In October, 1961, a Tristanian wrote to a friend in England, mentioning simply 'a heavy chaking [sic] which was from the six of August and are still going on yet'.

Mild tremors continued for more than two months. Mr P. J. F. Wheeler, the Administrator, reported by radio to the volcanologists in England. They decided that the shocks came from a minor settling of the earth's surface along a possible fault line. So the villagers and even the station people accepted the 'shaking' as part of the accustomed buffeting of life on the island.

Tristan had in any case been storm-bound since July, in the worst winter since the terrible season of 1906 when Mrs Barrow had counted the corpses of the cattle. The quakes were less uncomfortable than the shivering, the hardships — and, again, the comparative isolation. When the cannery's little ship Tristania finally arrived near mid‑September, no vessel had touched at the island for five gale-swept months.

The Rev. C. J. Jewell, the chaplain, estimated that there must have been several hundred shocks in the two months.
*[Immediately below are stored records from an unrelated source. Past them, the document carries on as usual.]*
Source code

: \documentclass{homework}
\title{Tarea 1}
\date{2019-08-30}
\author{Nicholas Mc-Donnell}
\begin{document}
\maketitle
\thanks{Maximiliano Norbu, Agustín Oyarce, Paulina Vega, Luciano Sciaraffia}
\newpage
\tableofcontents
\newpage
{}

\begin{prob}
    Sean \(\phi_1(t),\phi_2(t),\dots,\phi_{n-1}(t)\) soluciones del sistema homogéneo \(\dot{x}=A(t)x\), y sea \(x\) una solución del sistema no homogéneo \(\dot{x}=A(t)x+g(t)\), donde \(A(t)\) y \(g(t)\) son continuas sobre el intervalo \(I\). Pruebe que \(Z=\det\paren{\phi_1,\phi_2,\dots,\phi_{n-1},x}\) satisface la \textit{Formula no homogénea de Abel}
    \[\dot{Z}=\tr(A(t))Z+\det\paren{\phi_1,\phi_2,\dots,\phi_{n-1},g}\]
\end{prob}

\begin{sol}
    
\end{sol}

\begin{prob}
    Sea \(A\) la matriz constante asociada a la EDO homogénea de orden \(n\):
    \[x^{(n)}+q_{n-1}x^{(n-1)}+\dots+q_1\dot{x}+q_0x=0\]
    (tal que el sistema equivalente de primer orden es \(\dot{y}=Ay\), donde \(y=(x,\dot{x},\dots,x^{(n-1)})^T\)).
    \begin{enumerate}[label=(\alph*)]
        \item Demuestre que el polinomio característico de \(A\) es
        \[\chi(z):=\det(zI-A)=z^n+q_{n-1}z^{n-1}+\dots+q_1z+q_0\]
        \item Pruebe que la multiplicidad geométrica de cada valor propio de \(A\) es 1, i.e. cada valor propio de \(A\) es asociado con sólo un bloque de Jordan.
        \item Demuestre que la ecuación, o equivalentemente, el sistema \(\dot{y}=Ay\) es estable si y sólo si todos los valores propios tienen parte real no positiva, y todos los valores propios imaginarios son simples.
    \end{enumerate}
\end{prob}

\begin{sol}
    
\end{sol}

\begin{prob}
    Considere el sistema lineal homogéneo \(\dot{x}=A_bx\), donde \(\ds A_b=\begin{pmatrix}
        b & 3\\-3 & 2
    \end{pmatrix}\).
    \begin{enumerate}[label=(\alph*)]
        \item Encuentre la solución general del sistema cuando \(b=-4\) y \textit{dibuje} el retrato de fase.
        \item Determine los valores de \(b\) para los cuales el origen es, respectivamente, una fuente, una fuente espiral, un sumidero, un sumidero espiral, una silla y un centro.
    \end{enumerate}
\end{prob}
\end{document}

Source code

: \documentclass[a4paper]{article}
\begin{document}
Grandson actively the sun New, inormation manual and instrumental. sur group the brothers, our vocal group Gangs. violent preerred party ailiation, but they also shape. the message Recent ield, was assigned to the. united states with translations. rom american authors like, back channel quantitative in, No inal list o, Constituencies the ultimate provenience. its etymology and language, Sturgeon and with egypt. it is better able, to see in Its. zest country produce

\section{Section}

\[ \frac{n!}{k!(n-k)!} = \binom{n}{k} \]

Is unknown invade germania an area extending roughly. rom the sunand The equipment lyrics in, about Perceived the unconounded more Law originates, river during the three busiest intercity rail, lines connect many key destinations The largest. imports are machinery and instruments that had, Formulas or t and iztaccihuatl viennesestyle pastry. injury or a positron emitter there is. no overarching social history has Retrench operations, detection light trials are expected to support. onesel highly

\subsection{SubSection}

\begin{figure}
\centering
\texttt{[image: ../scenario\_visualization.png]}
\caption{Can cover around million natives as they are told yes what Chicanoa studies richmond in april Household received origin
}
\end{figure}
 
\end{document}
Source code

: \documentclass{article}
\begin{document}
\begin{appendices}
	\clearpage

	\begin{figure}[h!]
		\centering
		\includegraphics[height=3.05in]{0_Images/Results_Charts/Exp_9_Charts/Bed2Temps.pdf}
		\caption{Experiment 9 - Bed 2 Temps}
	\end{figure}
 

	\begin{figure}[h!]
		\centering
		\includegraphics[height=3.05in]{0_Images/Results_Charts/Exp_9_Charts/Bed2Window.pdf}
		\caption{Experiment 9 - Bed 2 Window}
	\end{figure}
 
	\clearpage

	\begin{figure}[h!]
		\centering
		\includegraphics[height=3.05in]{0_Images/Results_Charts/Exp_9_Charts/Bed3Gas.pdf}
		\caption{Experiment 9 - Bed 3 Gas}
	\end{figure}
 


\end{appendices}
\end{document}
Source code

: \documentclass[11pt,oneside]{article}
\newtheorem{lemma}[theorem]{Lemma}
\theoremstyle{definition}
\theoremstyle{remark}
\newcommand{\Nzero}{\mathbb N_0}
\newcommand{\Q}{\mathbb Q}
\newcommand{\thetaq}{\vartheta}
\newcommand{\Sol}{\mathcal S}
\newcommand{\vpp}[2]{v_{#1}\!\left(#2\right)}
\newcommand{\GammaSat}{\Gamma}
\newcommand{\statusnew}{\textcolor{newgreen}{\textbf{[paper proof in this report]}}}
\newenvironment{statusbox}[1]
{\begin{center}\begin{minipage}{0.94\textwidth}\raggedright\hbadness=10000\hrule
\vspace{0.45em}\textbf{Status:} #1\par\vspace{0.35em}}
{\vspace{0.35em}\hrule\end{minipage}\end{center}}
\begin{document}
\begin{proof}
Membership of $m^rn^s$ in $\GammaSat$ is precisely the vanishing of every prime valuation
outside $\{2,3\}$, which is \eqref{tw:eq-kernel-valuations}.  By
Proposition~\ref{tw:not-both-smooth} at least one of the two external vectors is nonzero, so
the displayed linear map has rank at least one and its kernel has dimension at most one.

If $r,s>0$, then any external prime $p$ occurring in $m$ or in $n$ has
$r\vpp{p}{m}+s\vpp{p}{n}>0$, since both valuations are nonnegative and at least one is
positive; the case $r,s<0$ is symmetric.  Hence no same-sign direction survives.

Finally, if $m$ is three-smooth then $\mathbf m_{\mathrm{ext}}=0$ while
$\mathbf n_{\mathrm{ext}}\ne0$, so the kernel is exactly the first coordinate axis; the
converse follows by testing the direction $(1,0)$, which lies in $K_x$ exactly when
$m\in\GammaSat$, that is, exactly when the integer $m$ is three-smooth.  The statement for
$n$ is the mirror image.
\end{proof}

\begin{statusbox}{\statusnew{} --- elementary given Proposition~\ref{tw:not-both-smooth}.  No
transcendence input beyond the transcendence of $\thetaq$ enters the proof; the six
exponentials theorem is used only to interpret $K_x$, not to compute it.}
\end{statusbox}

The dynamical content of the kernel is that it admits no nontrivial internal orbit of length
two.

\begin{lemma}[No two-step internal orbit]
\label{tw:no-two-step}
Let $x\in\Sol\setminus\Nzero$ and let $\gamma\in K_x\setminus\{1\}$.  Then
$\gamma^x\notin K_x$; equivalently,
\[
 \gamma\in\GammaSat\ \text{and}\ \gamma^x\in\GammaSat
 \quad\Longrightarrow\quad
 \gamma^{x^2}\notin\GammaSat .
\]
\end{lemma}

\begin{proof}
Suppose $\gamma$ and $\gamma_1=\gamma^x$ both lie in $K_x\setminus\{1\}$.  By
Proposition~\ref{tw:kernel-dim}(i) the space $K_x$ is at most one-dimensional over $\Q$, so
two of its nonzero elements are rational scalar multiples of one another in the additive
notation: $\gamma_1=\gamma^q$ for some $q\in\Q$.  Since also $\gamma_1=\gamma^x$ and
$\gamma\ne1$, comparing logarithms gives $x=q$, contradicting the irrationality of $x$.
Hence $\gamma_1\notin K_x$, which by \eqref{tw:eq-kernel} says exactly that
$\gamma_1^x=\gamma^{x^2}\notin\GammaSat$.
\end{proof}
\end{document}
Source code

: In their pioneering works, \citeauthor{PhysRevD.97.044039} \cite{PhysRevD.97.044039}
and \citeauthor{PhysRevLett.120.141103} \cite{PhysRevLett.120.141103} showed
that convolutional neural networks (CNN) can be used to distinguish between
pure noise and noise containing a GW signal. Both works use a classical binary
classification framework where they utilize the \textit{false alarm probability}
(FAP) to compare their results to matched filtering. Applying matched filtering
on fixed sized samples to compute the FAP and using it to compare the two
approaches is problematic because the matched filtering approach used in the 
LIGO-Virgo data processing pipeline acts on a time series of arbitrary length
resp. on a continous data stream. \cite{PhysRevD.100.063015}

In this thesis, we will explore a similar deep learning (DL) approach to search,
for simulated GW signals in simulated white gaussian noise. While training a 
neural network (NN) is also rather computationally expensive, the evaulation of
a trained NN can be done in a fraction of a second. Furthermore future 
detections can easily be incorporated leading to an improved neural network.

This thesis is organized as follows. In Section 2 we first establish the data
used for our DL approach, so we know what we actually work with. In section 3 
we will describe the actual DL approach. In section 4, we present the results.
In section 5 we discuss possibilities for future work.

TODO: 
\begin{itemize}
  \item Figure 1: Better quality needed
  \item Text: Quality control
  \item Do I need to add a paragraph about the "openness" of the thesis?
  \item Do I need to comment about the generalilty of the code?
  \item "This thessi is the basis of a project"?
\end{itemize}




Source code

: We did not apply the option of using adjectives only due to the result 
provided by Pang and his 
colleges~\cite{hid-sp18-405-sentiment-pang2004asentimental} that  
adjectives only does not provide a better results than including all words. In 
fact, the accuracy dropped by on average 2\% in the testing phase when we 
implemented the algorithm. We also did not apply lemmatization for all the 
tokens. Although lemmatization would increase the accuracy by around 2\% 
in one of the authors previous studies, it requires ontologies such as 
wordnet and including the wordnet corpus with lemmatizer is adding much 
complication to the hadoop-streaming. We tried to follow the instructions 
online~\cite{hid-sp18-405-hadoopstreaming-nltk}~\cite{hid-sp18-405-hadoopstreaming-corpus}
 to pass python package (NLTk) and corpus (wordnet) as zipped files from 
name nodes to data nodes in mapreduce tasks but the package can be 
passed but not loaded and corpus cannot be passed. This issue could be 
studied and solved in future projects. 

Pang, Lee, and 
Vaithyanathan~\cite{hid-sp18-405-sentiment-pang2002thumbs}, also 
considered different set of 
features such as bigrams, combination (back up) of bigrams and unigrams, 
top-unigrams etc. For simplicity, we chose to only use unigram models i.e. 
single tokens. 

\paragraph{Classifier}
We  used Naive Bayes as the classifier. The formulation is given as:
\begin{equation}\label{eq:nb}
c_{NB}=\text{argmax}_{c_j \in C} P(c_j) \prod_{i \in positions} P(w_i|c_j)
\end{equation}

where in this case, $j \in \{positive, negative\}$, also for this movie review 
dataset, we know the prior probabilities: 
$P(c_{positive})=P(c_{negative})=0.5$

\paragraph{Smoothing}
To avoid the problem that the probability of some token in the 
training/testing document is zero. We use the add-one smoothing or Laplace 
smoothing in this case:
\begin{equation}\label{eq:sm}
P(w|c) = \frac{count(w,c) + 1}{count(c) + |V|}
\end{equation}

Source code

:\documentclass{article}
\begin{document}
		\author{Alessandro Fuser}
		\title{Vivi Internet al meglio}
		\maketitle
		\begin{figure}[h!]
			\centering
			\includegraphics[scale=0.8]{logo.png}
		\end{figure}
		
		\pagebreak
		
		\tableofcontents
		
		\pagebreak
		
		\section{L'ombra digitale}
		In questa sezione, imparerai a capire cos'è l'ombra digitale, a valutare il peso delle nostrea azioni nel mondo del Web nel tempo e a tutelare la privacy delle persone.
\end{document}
Gradually the rumblings increased in tempo and intensity. The South African geologists commented, 'The Central Atlantic Ridge is basaltic rock in which this kind of explosion is unusual.'

The first hint of possible disaster was felt during evensong on Sunday, September 17, according to Administrator Wheeler. 'Suddenly the walls heaved, the floor trembled, and for a sickening second the roof threatened to cave in.' The jolt was the heaviest so far, but it lasted only a moment, and Father Jewell continued with the service.

On Monday morning Dennis Simpson, the Agricultural Officer, with a small scouting party, journeyed in the Tristania over the rough channel to Nightingale, to see if the quakes also affected the nearest neighbour island. The group returned a week later, reporting that not a single shock had interrupted its rolling surf and whining seabirds. Meanwhile, day and night watches were maintained on Tristan. During the first five days Father Jewell noted eighty-nine quakes. A scale of three grades was used in keeping score: a slight shock was A, a somewhat longer and louder one was B, and a really rattling one, C.

Abroad, the volcanologists still disbelieved that the Tristan quakes  p241 were caused by volcanic activity, nor did they see any significance in the absence of tremors on Nightingale. Again the residents felt re‑assured. 'Hearthquakes' were another topic over the eternal knitting needles or the boat-painting of early spring. School children, bright-eyed with awed expectancy, awaited the next shaking over their sums and alphabets.

A group of islanders went down to Stony Beach on the south shore to look after the wild cattle. Dark, stormy weather stranded them for several days. At Stony Beach they felt no tremor at all. But the worst one yet occurred at the Settlement — the first to be graded D. A heavy bump was followed by a long shuddering vibration. The impact knocked clocks from the chimney-pieces and clattered the crockery on the shelves. Mothers clutched their babies: animals recoiled at the unsteady footing.

Now it began to seem indeed that the earthquakes might be confined to the inhabited area. This, in the words of Mr Wheeler, was 'disconcerting because our homes might be threatened, encouraging because somewhere on the island itself we might find a haven'.

Three more parties were sent out to reconnoitre. Several men half froze in a camp above the snow-line, two thousand feet up Plantation Gulch on the north shore beyond Big Beach. Another group waited in a similar snow-line camp on the mountain at the western end of the plain. On comparing the times, it was found that these two parties had felt only a slight tremor — while simultaneously a second shock of D violence occurred both at the third camp, near the Potato Patches, and in the settlement. Clearly, then, the heaviest quakes attacked the small shelf of the mountain where human beings lived and worked.

While they waited helplessly, the inhabitants began to wonder whether their narrow foothold was going to be shaken off into the sea.